A few decades ago, a certain acronym was a darling of Wall Street, a place where acronyms thrive.
BRIC. And, later, BRICS.
Shorthand for Brazil, Russia, India, China and then, adding the S, South Africa. Back at the dawn of the millennium, the acronym was shorthand for the developing nations that were deemed to be the biggest suppliers of the raw materials and services crucial in keeping the world, well, running.
To that end, on a grand stage, in payments it is the BRICS that may shape – at least in part – how mobile payments evolve.
BRICS, Unified?
As reported last month, the BRICS have been moving toward a unified payment system.
As CNBC noted, and per commentary from Kirill Dmitriev, head of the Russian Direct Investment Fund (RDIF), “increasing non-market risks of the global payment infrastructure” has been the tailwind behind the move toward integration.
There may a bit of geopolitics involved, as so often is the case when large-scale national and international (commerce) plans are hatched. Russia, of course, has been in the midst of developing its own payments system as a SWIFT alternative, in the wake of sanctions that were imposed by Western nations as Russia annexed Crimea.
Drilling down a bit, and as reported in March, through the Russian publication Izvestia, the joint efforts could see the creation of an online wallet that would unite the payment systems of each of those countries. The publication has noted that the wallet would work much like other digital wallets, such as Samsung or Apple Pay, and would be tied to a separate cloud platform.
The nod toward a unified cross-border mobile payments framework would go at least some way toward bringing far-flung pieces of currencies and languages – a digital commerce Tower of Babel, if you will – into harmony.

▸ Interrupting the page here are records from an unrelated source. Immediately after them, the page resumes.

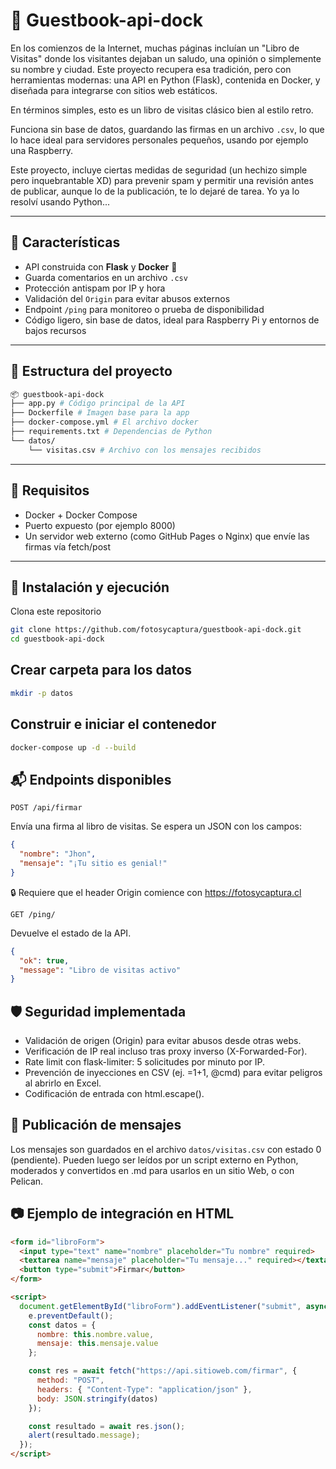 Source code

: # 📖 Guestbook-api-dock

En los comienzos de la Internet, muchas páginas incluían un "Libro de Visitas" donde los visitantes dejaban un saludo, una opinión o simplemente su nombre y ciudad. Este proyecto recupera esa tradición, pero con herramientas modernas: una API en Python (Flask), contenida en Docker, y diseñada para integrarse con sitios web estáticos.

En términos simples, esto es un libro de visitas clásico bien al estilo retro. 

Funciona sin base de datos, guardando las firmas en un archivo `.csv`, lo que lo hace ideal para servidores personales pequeños, usando por ejemplo una Raspberry. 

Este proyecto, incluye ciertas medidas de seguridad (un hechizo simple pero inquebrantable XD) para prevenir spam y permitir una revisión antes de publicar, aunque lo de la publicación, te lo dejaré de tarea. Yo ya lo resolví usando Python...

---

## 🚀 Características

- API construida con **Flask** y **Docker** 🐳
- Guarda comentarios en un archivo `.csv`
- Protección antispam por IP y hora
- Validación del `Origin` para evitar abusos externos
- Endpoint `/ping` para monitoreo o prueba de disponibilidad
- Código ligero, sin base de datos, ideal para Raspberry Pi y entornos de bajos recursos

---

## 📁 Estructura del proyecto

```bash
📦 guestbook-api-dock
├── app.py # Código principal de la API
├── Dockerfile # Imagen base para la app
├── docker-compose.yml # El archivo docker
├── requirements.txt # Dependencias de Python
└── datos/
    └── visitas.csv # Archivo con los mensajes recibidos
```
---

## 🧱 Requisitos

- Docker + Docker Compose
- Puerto expuesto (por ejemplo 8000)
- Un servidor web externo (como GitHub Pages o Nginx) que envíe las firmas vía fetch/post

---

## 🔧 Instalación y ejecución

Clona este repositorio

```bash
git clone https://github.com/fotosycaptura/guestbook-api-dock.git
cd guestbook-api-dock
```

## Crear carpeta para los datos

```bash
mkdir -p datos
```

## Construir e iniciar el contenedor

```bash
docker-compose up -d --build
```

## 📬 Endpoints disponibles

`POST /api/firmar`

Envía una firma al libro de visitas. Se espera un JSON con los campos:

```json
{
  "nombre": "Jhon",
  "mensaje": "¡Tu sitio es genial!"
}
```
🔒 Requiere que el header Origin comience con https://fotosycaptura.cl

`GET /ping/`

Devuelve el estado de la API.

```json
{
  "ok": true,
  "message": "Libro de visitas activo"
}
```

## 🛡️ Seguridad implementada

- Validación de origen (Origin) para evitar abusos desde otras webs.
- Verificación de IP real incluso tras proxy inverso (X-Forwarded-For).
- Rate limit con flask-limiter: 5 solicitudes por minuto por IP.
- Prevención de inyecciones en CSV (ej. =1+1, @cmd) para evitar peligros al abrirlo en Excel.
- Codificación de entrada con html.escape().

## 📝 Publicación de mensajes

Los mensajes son guardados en el archivo `datos/visitas.csv` con estado 0 (pendiente).
Pueden luego ser leídos por un script externo en Python, moderados y convertidos en .md para usarlos en un sitio Web, o con Pelican.

## 📷 Ejemplo de integración en HTML

```html
<form id="libroForm">
  <input type="text" name="nombre" placeholder="Tu nombre" required>
  <textarea name="mensaje" placeholder="Tu mensaje..." required></textarea>
  <button type="submit">Firmar</button>
</form>

<script>
  document.getElementById("libroForm").addEventListener("submit", async function(e) {
    e.preventDefault();
    const datos = {
      nombre: this.nombre.value,
      mensaje: this.mensaje.value
    };

    const res = await fetch("https://api.sitioweb.com/firmar", {
      method: "POST",
      headers: { "Content-Type": "application/json" },
      body: JSON.stringify(datos)
    });

    const resultado = await res.json();
    alert(resultado.message);
  });
</script>
``` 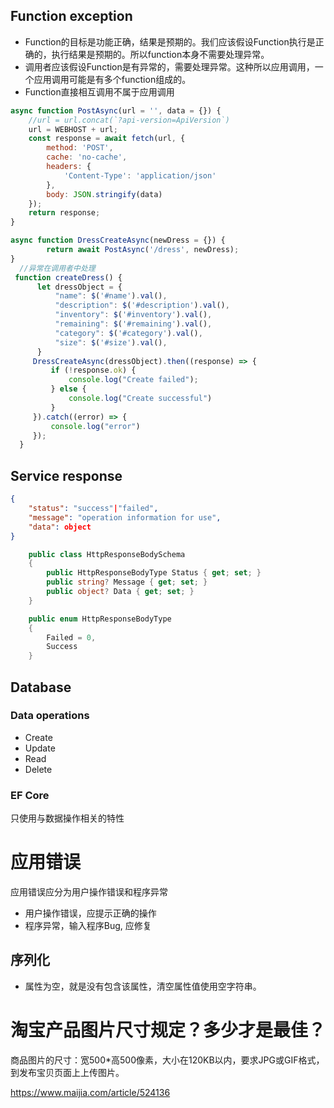 
## Function exception
+ Function的目标是功能正确，结果是预期的。我们应该假设Function执行是正确的，执行结果是预期的。所以function本身不需要处理异常。
+ 调用者应该假设Function是有异常的，需要处理异常。这种所以应用调用，一个应用调用可能是有多个function组成的。
+ Function直接相互调用不属于应用调用
```javascript
async function PostAsync(url = '', data = {}) {
    //url = url.concat(`?api-version=ApiVersion`)
    url = WEBHOST + url;
    const response = await fetch(url, {
        method: 'POST',
        cache: 'no-cache',
        headers: {
            'Content-Type': 'application/json'
        },
        body: JSON.stringify(data)
    });
    return response;
}

async function DressCreateAsync(newDress = {}) {
        return await PostAsync('/dress', newDress);
}
  //异常在调用者中处理
 function createDress() {
      let dressObject = {
          "name": $('#name').val(),
          "description": $('#description').val(),
          "inventory": $('#inventory').val(),
          "remaining": $('#remaining').val(),
          "category": $('#category').val(),
          "size": $('#size').val(),
      }
     DressCreateAsync(dressObject).then((response) => {
         if (!response.ok) {
             console.log("Create failed");
         } else {
             console.log("Create successful")
         }
     }).catch((error) => {
         console.log("error")
     });
  }
```

## Service response
```json
{
    "status": "success"|"failed",
    "message": "operation information for use",
    "data": object
}
```
```csharp
    public class HttpResponseBodySchema
    {
        public HttpResponseBodyType Status { get; set; }
        public string? Message { get; set; }
        public object? Data { get; set; }
    }

    public enum HttpResponseBodyType
    {
        Failed = 0,
        Success
    }
```

## Database
### Data operations 
+ Create
+ Update
+ Read
+ Delete

### EF Core
只使用与数据操作相关的特性

# 应用错误
应用错误应分为用户操作错误和程序异常
+ 用户操作错误，应提示正确的操作
+ 程序异常，输入程序Bug, 应修复

## 序列化
+ 属性为空，就是没有包含该属性，清空属性值使用空字符串。

# 淘宝产品图片尺寸规定？多少才是最佳？
商品图片的尺寸：宽500*高500像素，大小在120KB以内，要求JPG或GIF格式，到发布宝贝页面上上传图片。

https://www.maijia.com/article/524136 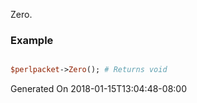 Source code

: Zero.
### Example

```perl

$perlpacket->Zero(); # Returns void
```


Generated On 2018-01-15T13:04:48-08:00
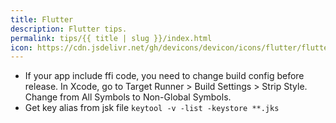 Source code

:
 ```yaml
---
title: Flutter
description: Flutter tips.
permalink: tips/{{ title | slug }}/index.html
icon: https://cdn.jsdelivr.net/gh/devicons/devicon/icons/flutter/flutter-plain.svg
---
```

* If your app include ffi code, you need to change build config before release. In Xcode, go to Target Runner > Build Settings > Strip Style. Change from All Symbols to Non-Global Symbols.
* Get key alias from jsk file `keytool -v -list -keystore **.jks`
    
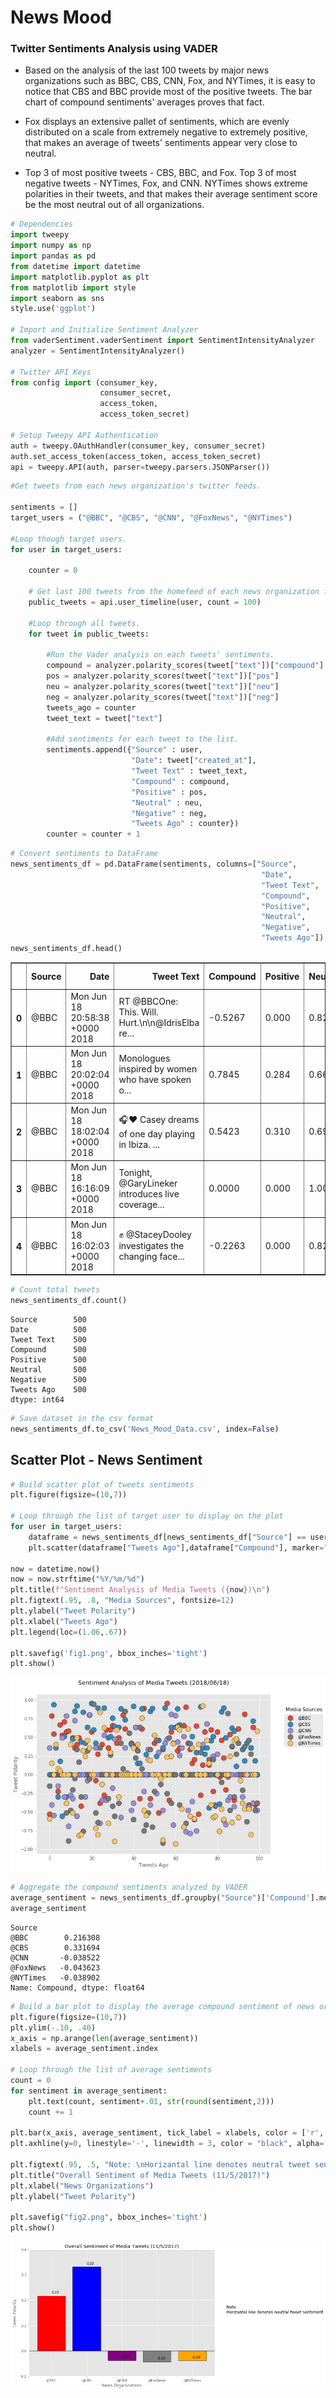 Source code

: 
# News Mood 

### Twitter Sentiments Analysis using VADER

* Based on the analysis of the last 100 tweets by major news organizations such as BBC, CBS, CNN, Fox, and NYTimes, it is easy to notice that CBS and BBC provide most of the positive tweets. The bar chart of compound sentiments' averages proves that fact. 


* Fox displays an extensive pallet of sentiments, which are evenly distributed on a scale from extremely negative to extremely positive, that makes an average of tweets' sentiments appear very close to neutral.


* Top 3 of most positive tweets - CBS, BBC, and Fox. Top 3 of most negative tweets - NYTimes, Fox, and CNN. NYTimes shows extreme polarities in their tweets, and that makes their average sentiment score be the most neutral out of all organizations. 





```python
# Dependencies
import tweepy
import numpy as np
import pandas as pd
from datetime import datetime
import matplotlib.pyplot as plt
from matplotlib import style
import seaborn as sns
style.use('ggplot')

# Import and Initialize Sentiment Analyzer
from vaderSentiment.vaderSentiment import SentimentIntensityAnalyzer
analyzer = SentimentIntensityAnalyzer()

# Twitter API Keys
from config import (consumer_key, 
                    consumer_secret, 
                    access_token, 
                    access_token_secret)

# Setup Tweepy API Authentication
auth = tweepy.OAuthHandler(consumer_key, consumer_secret)
auth.set_access_token(access_token, access_token_secret)
api = tweepy.API(auth, parser=tweepy.parsers.JSONParser())
```


```python
#Get tweets from each news organization's twitter feeds.

sentiments = []
target_users = ("@BBC", "@CBS", "@CNN", "@FoxNews", "@NYTimes")

#Loop though target users.
for user in target_users:
    
    counter = 0
    
    # Get last 100 tweets from the homefeed of each news organization for total of 500 tweets.
    public_tweets = api.user_timeline(user, count = 100)

    #Loop through all tweets.
    for tweet in public_tweets:

        #Run the Vader analysis on each tweets' sentiments.
        compound = analyzer.polarity_scores(tweet["text"])["compound"]
        pos = analyzer.polarity_scores(tweet["text"])["pos"]
        neu = analyzer.polarity_scores(tweet["text"])["neu"]
        neg = analyzer.polarity_scores(tweet["text"])["neg"]
        tweets_ago = counter
        tweet_text = tweet["text"]

        #Add sentiments for each tweet to the list.
        sentiments.append({"Source" : user,
                           "Date": tweet["created_at"],
                           "Tweet Text" : tweet_text,
                           "Compound" : compound,
                           "Positive" : pos,
                           "Neutral" : neu,
                           "Negative" : neg,
                           "Tweets Ago" : counter})
        counter = counter + 1
```


```python
# Convert sentiments to DataFrame
news_sentiments_df = pd.DataFrame(sentiments, columns=["Source",
                                                        "Date",
                                                        "Tweet Text",
                                                        "Compound",
                                                        "Positive",
                                                        "Neutral",
                                                        "Negative",
                                                        "Tweets Ago"])
news_sentiments_df.head()
```

<!-- <div>
<style scoped>
    .dataframe tbody tr th:only-of-type {
        vertical-align: middle;
    }

    .dataframe tbody tr th {
        vertical-align: top;
    }

    .dataframe thead th {
        text-align: right;
    }
</style> -->


<table border="1" class="dataframe">
  <thead>
    <tr style="text-align: right;">
      <th></th>
      <th>Source</th>
      <th>Date</th>
      <th>Tweet Text</th>
      <th>Compound</th>
      <th>Positive</th>
      <th>Neutral</th>
      <th>Negative</th>
      <th>Tweets Ago</th>
    </tr>
  </thead>
  <tbody>
    <tr>
      <th>0</th>
      <td>@BBC</td>
      <td>Mon Jun 18 20:58:38 +0000 2018</td>
      <td>RT @BBCOne: This. Will. Hurt.\n\n@IdrisElba re...</td>
      <td>-0.5267</td>
      <td>0.000</td>
      <td>0.825</td>
      <td>0.175</td>
      <td>0</td>
    </tr>
    <tr>
      <th>1</th>
      <td>@BBC</td>
      <td>Mon Jun 18 20:02:04 +0000 2018</td>
      <td>Monologues inspired by women who have spoken o...</td>
      <td>0.7845</td>
      <td>0.284</td>
      <td>0.661</td>
      <td>0.054</td>
      <td>1</td>
    </tr>
    <tr>
      <th>2</th>
      <td>@BBC</td>
      <td>Mon Jun 18 18:02:04 +0000 2018</td>
      <td>🎧❤️ Casey dreams of one day playing in Ibiza. ...</td>
      <td>0.5423</td>
      <td>0.310</td>
      <td>0.690</td>
      <td>0.000</td>
      <td>2</td>
    </tr>
    <tr>
      <th>3</th>
      <td>@BBC</td>
      <td>Mon Jun 18 16:16:09 +0000 2018</td>
      <td>Tonight, @GaryLineker introduces live coverage...</td>
      <td>0.0000</td>
      <td>0.000</td>
      <td>1.000</td>
      <td>0.000</td>
      <td>3</td>
    </tr>
    <tr>
      <th>4</th>
      <td>@BBC</td>
      <td>Mon Jun 18 16:02:03 +0000 2018</td>
      <td>✊ @StaceyDooley investigates the changing face...</td>
      <td>-0.2263</td>
      <td>0.000</td>
      <td>0.826</td>
      <td>0.174</td>
      <td>4</td>
    </tr>
  </tbody>
</table>
</div>




```python
# Count total tweets
news_sentiments_df.count()
```




    Source        500
    Date          500
    Tweet Text    500
    Compound      500
    Positive      500
    Neutral       500
    Negative      500
    Tweets Ago    500
    dtype: int64




```python
# Save dataset in the csv format
news_sentiments_df.to_csv('News_Mood_Data.csv', index=False)
```

## Scatter Plot - News Sentiment 


```python
# Build scatter plot of tweets sentiments
plt.figure(figsize=(10,7))

# Loop through the list of target user to display on the plot
for user in target_users:
    dataframe = news_sentiments_df[news_sentiments_df["Source"] == user]
    plt.scatter(dataframe["Tweets Ago"],dataframe["Compound"], marker="o", edgecolor="black", s=150, label=user)

now = datetime.now()
now = now.strftime("%Y/%m/%d")
plt.title(f"Sentiment Analysis of Media Tweets ({now})\n")
plt.figtext(.95, .8, "Media Sources", fontsize=12)
plt.ylabel("Tweet Polarity")
plt.xlabel("Tweets Ago")
plt.legend(loc=(1.06,.67))

plt.savefig('fig1.png', bbox_inches='tight')
plt.show()
```


![png](output_7_0.png)



```python
# Aggregate the compound sentiments analyzed by VADER
average_sentiment = news_sentiments_df.groupby("Source")['Compound'].mean()
average_sentiment
```




    Source
    @BBC        0.216308
    @CBS        0.331694
    @CNN       -0.038522
    @FoxNews   -0.043623
    @NYTimes   -0.038902
    Name: Compound, dtype: float64




```python
# Build a bar plot to display the average compound sentiment of news organizations
plt.figure(figsize=(10,7))
plt.ylim(-.10, .40)
x_axis = np.arange(len(average_sentiment))
xlabels = average_sentiment.index

# Loop through the list of average sentiments
count = 0
for sentiment in average_sentiment:
    plt.text(count, sentiment+.01, str(round(sentiment,2)))
    count += 1
    
plt.bar(x_axis, average_sentiment, tick_label = xlabels, color = ['r', 'b', 'purple', 'grey', 'orange'], edgecolor='black')
plt.axhline(y=0, linestyle='-', linewidth = 3, color = "black", alpha=.25)

plt.figtext(.95, .5, "Note: \nHorizantal line denotes neutral tweet sentiment", fontsize=12)
plt.title("Overall Sentiment of Media Tweets (11/5/2017)")
plt.xlabel("News Organizations")
plt.ylabel("Tweet Polarity")

plt.savefig("fig2.png", bbox_inches='tight')
plt.show()
```


![png](output_9_0.png)


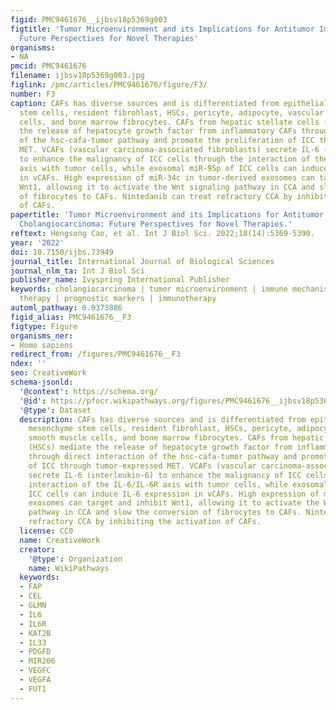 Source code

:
 ```yaml
---
figid: PMC9461676__ijbsv18p5369g003
figtitle: 'Tumor Microenvironment and its Implications for Antitumor Immunity in Cholangiocarcinoma:
  Future Perspectives for Novel Therapies'
organisms:
- NA
pmcid: PMC9461676
filename: ijbsv18p5369g003.jpg
figlink: /pmc/articles/PMC9461676/figure/F3/
number: F3
caption: CAFs has diverse sources and is differentiated from epithelial cells, mesenchyme
  stem cells, resident fibrohlast, HSCs, pericyte, adipocyte, vascular smooth muscle
  cells, and bone marrow fibrocytes. CAFs from hepatic stellate cells (HSCs) mediate
  the release of hepatocyte growth factor from inflammatory CAFs through direct interaction
  of the hsc-cafa-tumor pathway and promote the proliferation of ICC through tumor-expressed
  MET. VCAFs (vascular carcinoma-associated fibroblasts) secrete IL-6 (interleukin-6)
  to enhance the malignancy of ICC cells through the interaction of the IL-6/IL-6R
  axis with tumor cells, while exosomal miR-95p of ICC cells can induce IL-6 expression
  in vCAFs. High expression of miR-34c in tumor-derived exosomes can target and inhibit
  Wnt1, allowing it to activate the Wnt signaling pathway in CCA and slow the conversion
  of fibrocytes to CAFs. Nintedanib can treat refractory CCA by inhibiting the activation
  of CAFs.
papertitle: 'Tumor Microenvironment and its Implications for Antitumor Immunity in
  Cholangiocarcinoma: Future Perspectives for Novel Therapies.'
reftext: Hengsong Cao, et al. Int J Biol Sci. 2022;18(14):5369-5390.
year: '2022'
doi: 10.7150/ijbs.73949
journal_title: International Journal of Biological Sciences
journal_nlm_ta: Int J Biol Sci
publisher_name: Ivyspring International Publisher
keywords: cholangiocarcinoma | tumor microenvironment | immune mechanism | targeted
  therapy | prognostic markers | immunotherapy
automl_pathway: 0.9373886
figid_alias: PMC9461676__F3
figtype: Figure
organisms_ner:
- Homo sapiens
redirect_from: /figures/PMC9461676__F3
ndex: ''
seo: CreativeWork
schema-jsonld:
  '@context': https://schema.org/
  '@id': https://pfocr.wikipathways.org/figures/PMC9461676__ijbsv18p5369g003.html
  '@type': Dataset
  description: CAFs has diverse sources and is differentiated from epithelial cells,
    mesenchyme stem cells, resident fibrohlast, HSCs, pericyte, adipocyte, vascular
    smooth muscle cells, and bone marrow fibrocytes. CAFs from hepatic stellate cells
    (HSCs) mediate the release of hepatocyte growth factor from inflammatory CAFs
    through direct interaction of the hsc-cafa-tumor pathway and promote the proliferation
    of ICC through tumor-expressed MET. VCAFs (vascular carcinoma-associated fibroblasts)
    secrete IL-6 (interleukin-6) to enhance the malignancy of ICC cells through the
    interaction of the IL-6/IL-6R axis with tumor cells, while exosomal miR-95p of
    ICC cells can induce IL-6 expression in vCAFs. High expression of miR-34c in tumor-derived
    exosomes can target and inhibit Wnt1, allowing it to activate the Wnt signaling
    pathway in CCA and slow the conversion of fibrocytes to CAFs. Nintedanib can treat
    refractory CCA by inhibiting the activation of CAFs.
  license: CC0
  name: CreativeWork
  creator:
    '@type': Organization
    name: WikiPathways
  keywords:
  - FAP
  - CEL
  - GLMN
  - IL6
  - IL6R
  - KAT2B
  - IL33
  - PDGFD
  - MIR206
  - VEGFC
  - VEGFA
  - FUT1
---
```

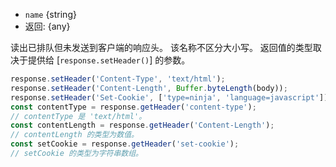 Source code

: <!-- YAML
added: v0.4.0
-->

* `name` {string}
* 返回: {any}

读出已排队但未发送到客户端的响应头。 
该名称不区分大小写。 
返回值的类型取决于提供给 [`response.setHeader()`] 的参数。

```js
response.setHeader('Content-Type', 'text/html');
response.setHeader('Content-Length', Buffer.byteLength(body));
response.setHeader('Set-Cookie', ['type=ninja', 'language=javascript']);
const contentType = response.getHeader('content-type');
// contentType 是 'text/html'。
const contentLength = response.getHeader('Content-Length');
// contentLength 的类型为数值。
const setCookie = response.getHeader('set-cookie');
// setCookie 的类型为字符串数组。
```

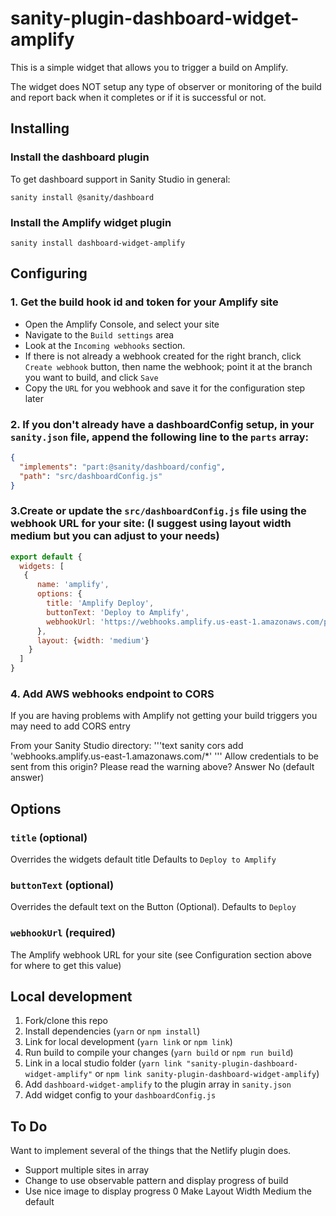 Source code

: # sanity-plugin-dashboard-widget-amplify

This is a simple widget that allows you to trigger a build on Amplify.  

The widget does NOT setup any type of observer or monitoring of the build and report back when it completes or if it is successful or not.  

## Installing

### Install the dashboard plugin
To get dashboard support in Sanity Studio in general:

```text
sanity install @sanity/dashboard
```


### Install the Amplify widget plugin

```text
sanity install dashboard-widget-amplify
```

## Configuring

### 1. Get the build hook id and token for your Amplify site
- Open the Amplify Console,  and select your site
- Navigate to the `Build settings` area 
- Look at the `Incoming webhooks` section.  
- If there is not already a webhook created for the right branch, click `Create webhook` button, then name the webhook; point it at the branch you want to build, and click `Save`
- Copy the `URL` for you webhook and save it for the configuration step later

### 2. If you don't already have a dashboardConfig setup, in your `sanity.json` file, append the following line to the `parts` array:

  ```json
  {
    "implements": "part:@sanity/dashboard/config",
    "path": "src/dashboardConfig.js"
  }
  ```
### 3.Create or update the `src/dashboardConfig.js` file using the webhook URL for your site:  (I suggest using layout width medium but you can adjust to your needs)

```javascript
export default {
  widgets: [
   {
      name: 'amplify',
      options: {
        title: 'Amplify Deploy',
        buttonText: 'Deploy to Amplify',
        webhookUrl: 'https://webhooks.amplify.us-east-1.amazonaws.com/prod/webhooks?id=xyxyxyxy-xyxy-xyxy-xyxy-xyxyxyxyxyxy&token=dfhjksfdh7dsfkjdsfsdfhkj098',
      },
      layout: {width: 'medium'}  
    }
  ]
}
```

### 4. Add AWS webhooks endpoint to CORS 
If you are having problems with Amplify not getting your build triggers you may need to add CORS entry

From your Sanity Studio directory:
  '''text
    sanity cors add 'webhooks.amplify.us-east-1.amazonaws.com/*'
  '''
Allow credentials to be sent from this origin? Please read the warning above?  Answer No (default answer)

## Options


### `title` (optional)

Overrides the widgets default title 
Defaults to `Deploy to Amplify`


### `buttonText` (optional)

Overrides the default text on the Button (Optional). 
Defaults to `Deploy`

### `webhookUrl` (required) 
The Amplify webhook URL for your site 
(see Configuration section above for where to get this value)

## Local development

1. Fork/clone this repo
2. Install dependencies (`yarn` or `npm install`)
3. Link for local development (`yarn link` or `npm link`)
4. Run build to compile your changes (`yarn build` or `npm run build`)
5. Link in a local studio folder (`yarn link "sanity-plugin-dashboard-widget-amplify"` or `npm link sanity-plugin-dashboard-widget-amplify`)
6. Add `dashboard-widget-amplify` to the plugin array in `sanity.json`
7. Add widget config to your `dashboardConfig.js`

## To Do
Want to implement several of the things that the Netlify plugin does.
- Support multiple sites in array
- Change to use observable pattern and display progress of build 
- Use nice image to display progress
0 Make Layout Width Medium the default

The potential is there to create a virtuous cycle, where mobile payments beget more use of mobile devices, and mobile devices beget more adoption of mobile payments.
Touring the Landscape
Consider Brazil, where, as reported in this space earlier in the week, a number of digital firms are jockeying for position to carve out at least some of the $2.2 trillion in banking assets. The jockeying has been cross-border in nature, as Tencent Holdings and SoftBank Group have joined the fray.
For these and other firms, the lure comes in the fact that the population of 200 million includes 132 million consumers with internet connections. The landscape is a fertile one, as 25 percent of consumers lack bank accounts – but the familiarity with technology may help boost comfort with tech-driven transactions.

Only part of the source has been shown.